Help Center/ Web Application Firewall/ User Guide (Paris) / Cloud WAF/ Getting Started/ Allowing WAF Back-to-Source IP Addresses to Access Origin Servers
Updated on 2023-05-16 GMT+08:00

Allowing WAF Back-to-Source IP Addresses to Access Origin Servers

To let your cloud WAF instances take effect, configure ACL rules on the origin server to trust only the back-to-source IP addresses of all your cloud WAF instances. This prevents hackers from attacking the origin server through the server IP addresses.

ACL rules must be configured on the origin server to whitelist WAF back-to-source IP addresses. Otherwise, your website visitors will frequently receive 502 or 504 error code when your website is connected to WAF in cloud mode.

What Are Back-to-Source IP Addresses?

From the perspective of a server, all web requests originate from WAF. The IP addresses used by WAF forwarding are back-to-source IP addresses of WAF. The real client IP address is written into the X-Forwarded-For (XFF) HTTP header field.

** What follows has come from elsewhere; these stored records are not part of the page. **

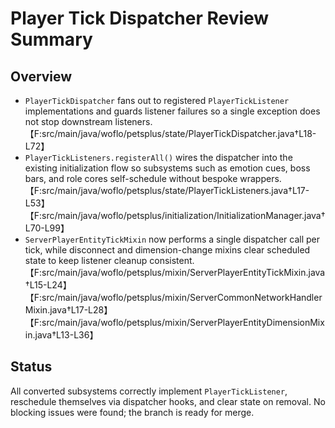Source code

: # Player Tick Dispatcher Review Summary

## Overview
- `PlayerTickDispatcher` fans out to registered `PlayerTickListener` implementations and guards listener failures so a single exception does not stop downstream listeners.【F:src/main/java/woflo/petsplus/state/PlayerTickDispatcher.java†L18-L72】
- `PlayerTickListeners.registerAll()` wires the dispatcher into the existing initialization flow so subsystems such as emotion cues, boss bars, and role cores self-schedule without bespoke wrappers.【F:src/main/java/woflo/petsplus/state/PlayerTickListeners.java†L17-L53】【F:src/main/java/woflo/petsplus/initialization/InitializationManager.java†L70-L99】
- `ServerPlayerEntityTickMixin` now performs a single dispatcher call per tick, while disconnect and dimension-change mixins clear scheduled state to keep listener cleanup consistent.【F:src/main/java/woflo/petsplus/mixin/ServerPlayerEntityTickMixin.java†L15-L24】【F:src/main/java/woflo/petsplus/mixin/ServerCommonNetworkHandlerMixin.java†L17-L28】【F:src/main/java/woflo/petsplus/mixin/ServerPlayerEntityDimensionMixin.java†L13-L36】

## Status
All converted subsystems correctly implement `PlayerTickListener`, reschedule themselves via dispatcher hooks, and clear state on removal. No blocking issues were found; the branch is ready for merge.
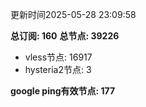 更新时间2025-05-28 23:09:58

**总订阅: 160**
**总节点: 39226**
- vless节点: 16917
- hysteria2节点: 3

**google ping有效节点: 177**
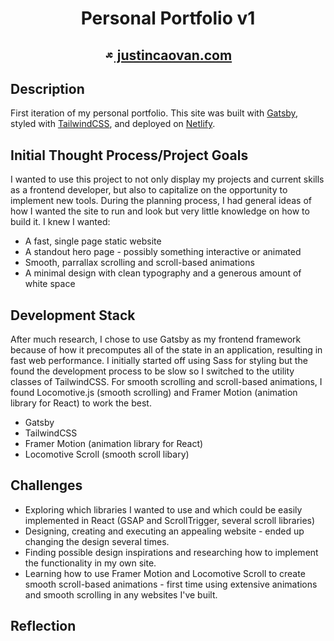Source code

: <h1 align="center">
  Personal Portfolio v1
</h1>

<h2 align="center">
  <a href='https://justincaovan.com/'><img alt="Icon" src="src/images/favicon.png" width="16" />
justincaovan.com </a>
</h2>

## Description
First iteration of my personal portfolio. This site was built with <a href='https://www.gatsbyjs.com/'>Gatsby</a>, styled with <a href='https://tailwindcss.com/'>TailwindCSS</a>, and deployed on <a href='https://www.netlify.com/'>Netlify</a>.


## Initial Thought Process/Project Goals
I wanted to use this project to not only display my projects and current skills as a frontend developer, but also to capitalize on the opportunity to implement new tools. During the planning process, I had general ideas of how I wanted the site to run and look but very little knowledge on how to build it. I knew I wanted:

* A fast, single page static website
* A standout hero page - possibly something interactive or animated
* Smooth, parrallax scrolling and scroll-based animations
* A minimal design with clean typography and a generous amount of white space

## Development Stack
After much research, I chose to use Gatsby as my frontend framework because of how it precomputes all of the state in an application, resulting in fast web performance. I initially started off using Sass for styling but the found the development process to be slow so I switched to the utility classes of TailwindCSS. For smooth scrolling and scroll-based animations, I found Locomotive.js (smooth scrolling) and Framer Motion (animation library for React) to work the best.
* Gatsby
* TailwindCSS 
* Framer Motion (animation library for React)
* Locomotive Scroll (smooth scroll libary)

## Challenges
* Exploring which libraries I wanted to use and which could be easily implemented in React (GSAP and ScrollTrigger, several scroll libraries)
* Designing, creating and executing an appealing website - ended up changing the design several times.
* Finding possible design inspirations and researching how to implement the functionality in my own site.
* Learning how to use Framer Motion and Locomotive Scroll to create smooth scroll-based animations - first time using extensive animations and smooth scrolling in any websites I've built.

## Reflection
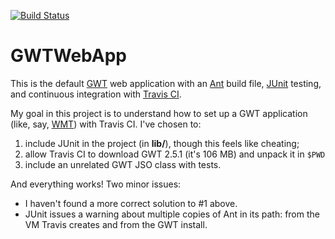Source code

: [![Build Status](https://travis-ci.org/mdpiper/GWTWebApp.svg?branch=master)](https://travis-ci.org/mdpiper/GWTWebApp)

GWTWebApp
=========

This is the default [GWT](http://www.gwtproject.org/) web application
with an [Ant](http://ant.apache.org/) build file,
[JUnit](http://junit.org/) testing,
and continuous integration with [Travis CI](https://travis-ci.com/).

My goal in this project is to understand how to set up a GWT application
(like, say, [WMT](https://github.com/csdms/wmt)) with Travis CI.
I've chosen to:

1. include JUnit in the project (in **lib/**), though this feels like cheating;
1. allow Travis CI to download GWT 2.5.1 (it's 106 MB) and unpack it in `$PWD`
1. include an unrelated GWT JSO class with tests.

And everything works! Two minor issues:

- I haven't found a more correct solution to #1 above.
- JUnit issues a warning about multiple copies of Ant in its path: from the VM Travis creates and from the GWT install.
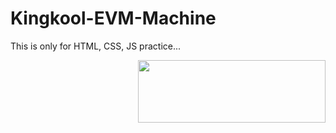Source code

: # Kingkool-EVM-Machine
This is only for HTML, CSS, JS practice...

<img src="https://spiderimg.amarujala.com/cdn-cgi/image/width=1600,height=900,fit=cover,f=auto/assets/images/2018/09/14/750x506/evm_1536938905.jpeg" height = "100" width="300" align="right">
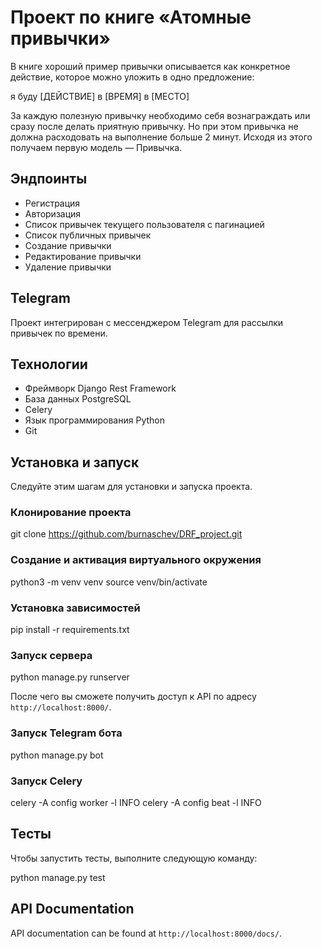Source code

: # Проект по книге «Атомные привычки»

В книге хороший пример привычки описывается как конкретное действие, которое можно уложить в одно предложение:

я буду [ДЕЙСТВИЕ] в [ВРЕМЯ] в [МЕСТО]

За каждую полезную привычку необходимо себя вознаграждать или сразу после делать приятную привычку. Но при этом привычка не должна расходовать на выполнение больше 2 минут. Исходя из этого получаем первую модель — Привычка.

## Эндпоинты

- Регистрация
- Авторизация
- Список привычек текущего пользователя с пагинацией
- Список публичных привычек
- Создание привычки
- Редактирование привычки
- Удаление привычки

## Telegram

Проект интегрирован с мессенджером Telegram для рассылки привычек по времени.


## Технологии

- Фреймворк Django Rest Framework
- База данных PostgreSQL
- Celery
- Язык программирования Python
- Git

## Установка и запуск 

Следуйте этим шагам для установки и запуска проекта.

### Клонирование проекта

git clone https://github.com/burnaschev/DRF_project.git


### Создание и активация виртуального окружения

python3 -m venv venv
source venv/bin/activate


### Установка зависимостей

pip install -r requirements.txt


### Запуск сервера 

python manage.py runserver

После чего вы сможете получить доступ к API по адресу `http://localhost:8000/`.

### Запуск Telegram бота

python manage.py bot

### Запуск Celery

celery -A config worker -l INFO
celery -A config beat -l INFO

## Тесты

Чтобы запустить тесты, выполните следующую команду:

python manage.py test


## API Documentation

API documentation can be found at `http://localhost:8000/docs/`.
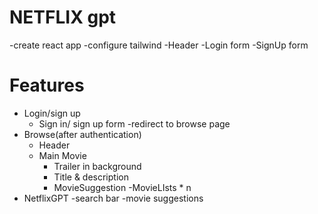 # NETFLIX gpt

-create react app
-configure tailwind
-Header
-Login form
-SignUp form

# Features

- Login/sign up
  - Sign in/ sign up form
    -redirect to browse page
- Browse(after authentication)
  - Header
  - Main Movie
    - Trailer in background
    - Title & description
    - MovieSuggestion
      -MovieLIsts \* n
- NetflixGPT
  -search bar
  -movie suggestions
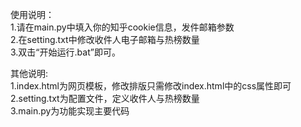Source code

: 使用说明：  
1.请在main.py中填入你的知乎cookie信息，发件邮箱参数  
2.在setting.txt中修改收件人电子邮箱与热榜数量  
3.双击“开始运行.bat”即可。  

其他说明:  
1.index.html为网页模板，修改排版只需修改index.html中的css属性即可  
2.setting.txt为配置文件，定义收件人与热榜数量  
3.main.py为功能实现主要代码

  • There will be more WAF back-to-source IP addresses due to service scale-out or new clusters. For your legacy domain names, WAF IP addresses usually fall into several class C IP addresses (192.0.0.0 to 223.255.255.255) of two to four clusters.
  • Generally, these IP addresses do not change unless clusters in use are changed due to DR switchovers or other scheduling switchovers. Even when WAF cluster is switched over on the WAF background, WAF will check the security group configuration on the origin server to prevent service interruptions.
Figure 1 Back-to-source IP address

WAF Back-to-Source IP Address Check Mechanism

A back-to-source IP address, or WAF IP address, is randomly allocated from the back-to-source IP address range. When WAF forwards requests to the origin server, WAF will check the IP address status. If the IP address is abnormal, WAF will remove it and randomly allocate a normal one to receive or send requests.

WAF back-to-source IP addresses are periodically updated. Whitelist the new IP addresses in time to prevent these IP addresses from being blocked by origin servers.

Why Do I Need to Whitelist the WAF IP Address Ranges?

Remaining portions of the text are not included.